New data released by AARP shows that most Americans are delaying or canceling their retirement plans, with many also taking on extra work on the side. Americans’ retirement plans could face further disruption in 2023 because retirement accounts may be exposed to increased market volatility.
Retirement concerns are high, even for millionaires.
A February 4, 2023, article by Barron’s reports that costs such as long-term care and credit card debt can burn through more money than retirees initially had planned for. Stacy Francis, certified financial planner and president & CEO of Francis Financial, told Barron’s, “The majority of individuals aren’t going into retirement with enough assets.”
A survey by Natixis Investment Managers found that 35% of millionaires say it is “going to take a miracle” to retire comfortably. Additionally, survey results by Gallup show that 50% of Americans say they are financially worse off than the year before.

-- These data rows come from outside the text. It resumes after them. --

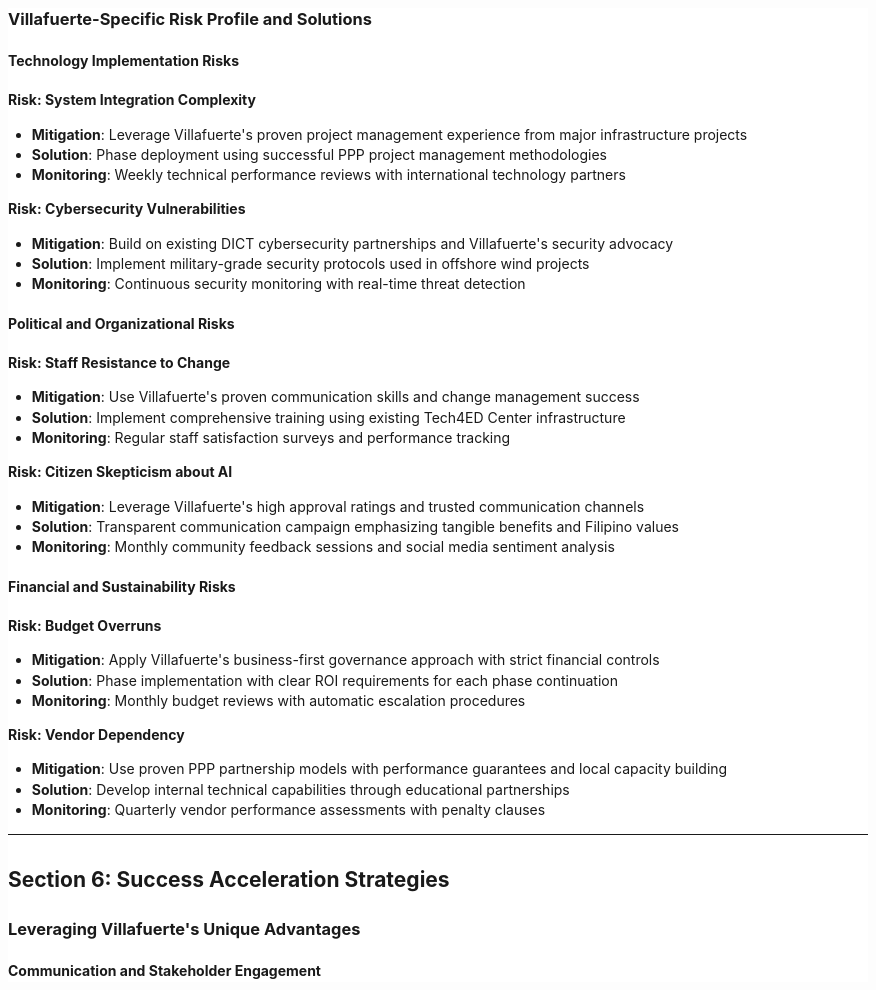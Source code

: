 ### **Villafuerte-Specific Risk Profile and Solutions**

#### **Technology Implementation Risks**

**Risk: System Integration Complexity**

* **Mitigation**: Leverage Villafuerte's proven project management experience from major infrastructure projects  
* **Solution**: Phase deployment using successful PPP project management methodologies  
* **Monitoring**: Weekly technical performance reviews with international technology partners

**Risk: Cybersecurity Vulnerabilities**

* **Mitigation**: Build on existing DICT cybersecurity partnerships and Villafuerte's security advocacy  
* **Solution**: Implement military-grade security protocols used in offshore wind projects  
* **Monitoring**: Continuous security monitoring with real-time threat detection

#### **Political and Organizational Risks**

**Risk: Staff Resistance to Change**

* **Mitigation**: Use Villafuerte's proven communication skills and change management success  
* **Solution**: Implement comprehensive training using existing Tech4ED Center infrastructure  
* **Monitoring**: Regular staff satisfaction surveys and performance tracking

**Risk: Citizen Skepticism about AI**

* **Mitigation**: Leverage Villafuerte's high approval ratings and trusted communication channels  
* **Solution**: Transparent communication campaign emphasizing tangible benefits and Filipino values  
* **Monitoring**: Monthly community feedback sessions and social media sentiment analysis

#### **Financial and Sustainability Risks**

**Risk: Budget Overruns**

* **Mitigation**: Apply Villafuerte's business-first governance approach with strict financial controls  
* **Solution**: Phase implementation with clear ROI requirements for each phase continuation  
* **Monitoring**: Monthly budget reviews with automatic escalation procedures

**Risk: Vendor Dependency**

* **Mitigation**: Use proven PPP partnership models with performance guarantees and local capacity building  
* **Solution**: Develop internal technical capabilities through educational partnerships  
* **Monitoring**: Quarterly vendor performance assessments with penalty clauses

---

## **Section 6: Success Acceleration Strategies**

### **Leveraging Villafuerte's Unique Advantages**

#### **Communication and Stakeholder Engagement**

Pensions and other retirement options may be falling short of Americans’ retirement needs.
Unfunded liabilities in U.S. state and local pensions funds—money pensions owe that they do not have—climbed to $1.45 trillion in 2022. Bloomberg reports, “Surging inflation, rising interest rates and growing concern about a recession hammered equity and bond markets” in 2022, which shrank the assets held by pensions.

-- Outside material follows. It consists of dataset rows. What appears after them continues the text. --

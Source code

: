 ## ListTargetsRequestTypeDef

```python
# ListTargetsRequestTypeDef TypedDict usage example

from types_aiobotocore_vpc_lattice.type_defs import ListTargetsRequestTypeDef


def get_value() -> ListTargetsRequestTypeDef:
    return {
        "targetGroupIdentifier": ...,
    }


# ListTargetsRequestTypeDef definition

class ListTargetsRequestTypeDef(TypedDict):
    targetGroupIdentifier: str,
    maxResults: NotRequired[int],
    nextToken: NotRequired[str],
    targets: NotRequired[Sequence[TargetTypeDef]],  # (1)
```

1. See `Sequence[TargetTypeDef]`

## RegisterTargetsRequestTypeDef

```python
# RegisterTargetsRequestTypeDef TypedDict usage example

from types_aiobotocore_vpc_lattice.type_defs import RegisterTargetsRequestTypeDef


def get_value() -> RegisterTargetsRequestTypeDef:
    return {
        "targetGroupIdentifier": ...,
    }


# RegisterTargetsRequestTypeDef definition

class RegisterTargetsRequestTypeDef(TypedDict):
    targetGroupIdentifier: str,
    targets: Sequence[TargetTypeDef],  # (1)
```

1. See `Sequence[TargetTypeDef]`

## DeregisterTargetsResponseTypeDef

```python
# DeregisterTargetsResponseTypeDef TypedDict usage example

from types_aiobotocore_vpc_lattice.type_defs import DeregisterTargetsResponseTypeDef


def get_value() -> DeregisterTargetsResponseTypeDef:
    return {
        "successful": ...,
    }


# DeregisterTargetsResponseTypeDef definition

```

401(k) accounts have also experienced negative growth. A report released by Fidelity shows that the average 401(k) balance fell 23% from November 2021 to November 2022. In addition, the average individual retirement account balance also plunged 25% year-over-year.
2023 is expected to see continued market volatility, which may further impact retirement accounts.

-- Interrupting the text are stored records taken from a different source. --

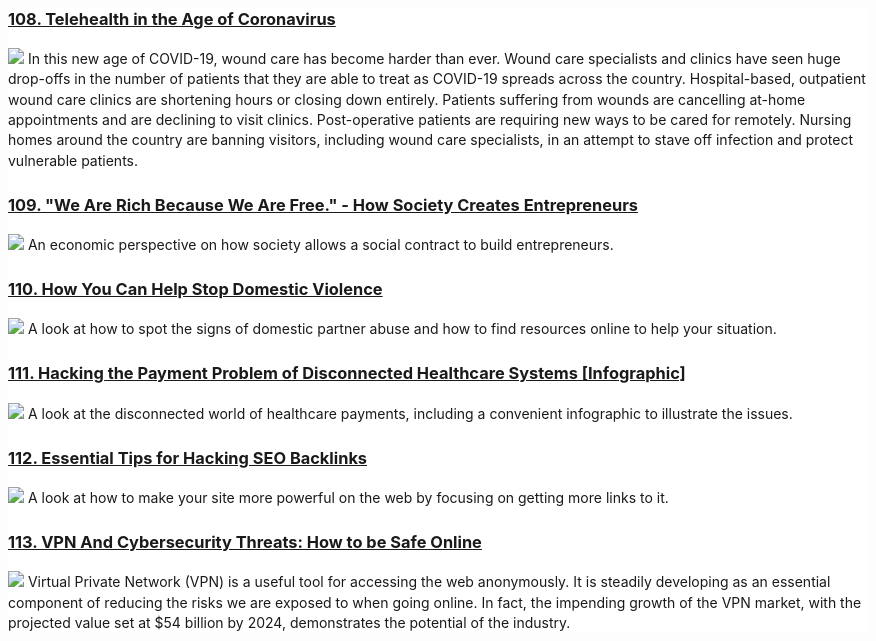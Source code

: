 ### [108. Telehealth in the Age of Coronavirus](https://hackernoon.com/telehealth-in-the-age-of-coronavirus-m82s3ywr)
![](https://cdn.hackernoon.com/images/3ddc3ynp.jpg)
In this new age of COVID-19, wound care has become harder than ever. Wound care specialists and clinics have seen huge drop-offs in the number of patients that they are able to treat as COVID-19 spreads across the country. Hospital-based, outpatient wound care clinics are shortening hours or closing down entirely. Patients suffering from wounds are cancelling at-home appointments and are declining to visit clinics. Post-operative patients are requiring new ways to be cared for remotely. Nursing homes around the country are banning visitors, including wound care specialists, in an attempt to stave off infection and protect vulnerable patients. 

### [109. "We Are Rich Because We Are Free." - How Society Creates Entrepreneurs ](https://hackernoon.com/we-are-rich-because-we-are-free-how-society-creates-entrepreneurs-4r2q31cy)
![](https://cdn.hackernoon.com/images/mRtmiu2SfNY3sGIulKnQU0BZTv23-t71g31su.jpeg)
An economic perspective on how society allows a social contract to build entrepreneurs.

### [110. How You Can Help Stop Domestic Violence](https://hackernoon.com/how-you-can-help-stop-domestic-violence)
![](https://cdn.hackernoon.com/images/mRtmiu2SfNY3sGIulKnQU0BZTv23-f1d3j71.jpeg)
A look at how to spot the signs of domestic partner abuse and how to find resources online to help your situation.

### [111. Hacking the Payment Problem of Disconnected Healthcare Systems [Infographic]](https://hackernoon.com/hacking-the-payment-problem-of-disconnected-healthcare-systems-infographic-p91p33sp)
![](https://cdn.hackernoon.com/images/mRtmiu2SfNY3sGIulKnQU0BZTv23-lfn33t2.jpeg)
A look at the disconnected world of healthcare payments, including a convenient infographic to illustrate the issues.

### [112. Essential Tips for Hacking SEO Backlinks](https://hackernoon.com/essential-tips-for-hacking-seo-backlinks-dd2d31y5)
![](https://cdn.hackernoon.com/images/mRtmiu2SfNY3sGIulKnQU0BZTv23-ad831rq.jpeg)
A look at how to make your site more powerful on the web by focusing on getting more links to it.

### [113. VPN And Cybersecurity Threats: How to be Safe Online](https://hackernoon.com/vpn-and-cybersecurity-threats-how-to-be-safe-online-70av36mp)
![](https://cdn.hackernoon.com/drafts/an8o36xr.png)
Virtual Private Network (VPN) is a useful tool for accessing the web anonymously. It is steadily developing as an essential component of reducing the risks we are exposed to when going online. In fact, the impending growth of the VPN market, with the projected value set at $54 billion by 2024, demonstrates the potential of the industry.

Morgan Stanley said in a note to clients on February 6, 2023, that an earnings recession is still set to be a major obstacle to any gains this year. Strategists at the firm noted that indicators of earnings per share (EPS) growth in the S&P 500 turned negative on February 2, 2023, saying, “Historically, the majority of the price downside in equities comes after forward EPS growth goes negative.”
Strategist David Rosenberg, president of Toronto-based Rosenberg Research & Associates Inc. and former chief North American economist at Merrill Lynch, expects stocks to fall 30% in 2023. In an interview with MarketWatch, Rosenberg said, “The recession’s just starting. The market bottoms typically in the sixth or seventh inning of the recession, deep into the [Federal Reserve] easing cycle.”
Retirement accounts may already be underperforming, and 2023’s expected economic volatility may lead many Americans to reevaluate their retirement plans.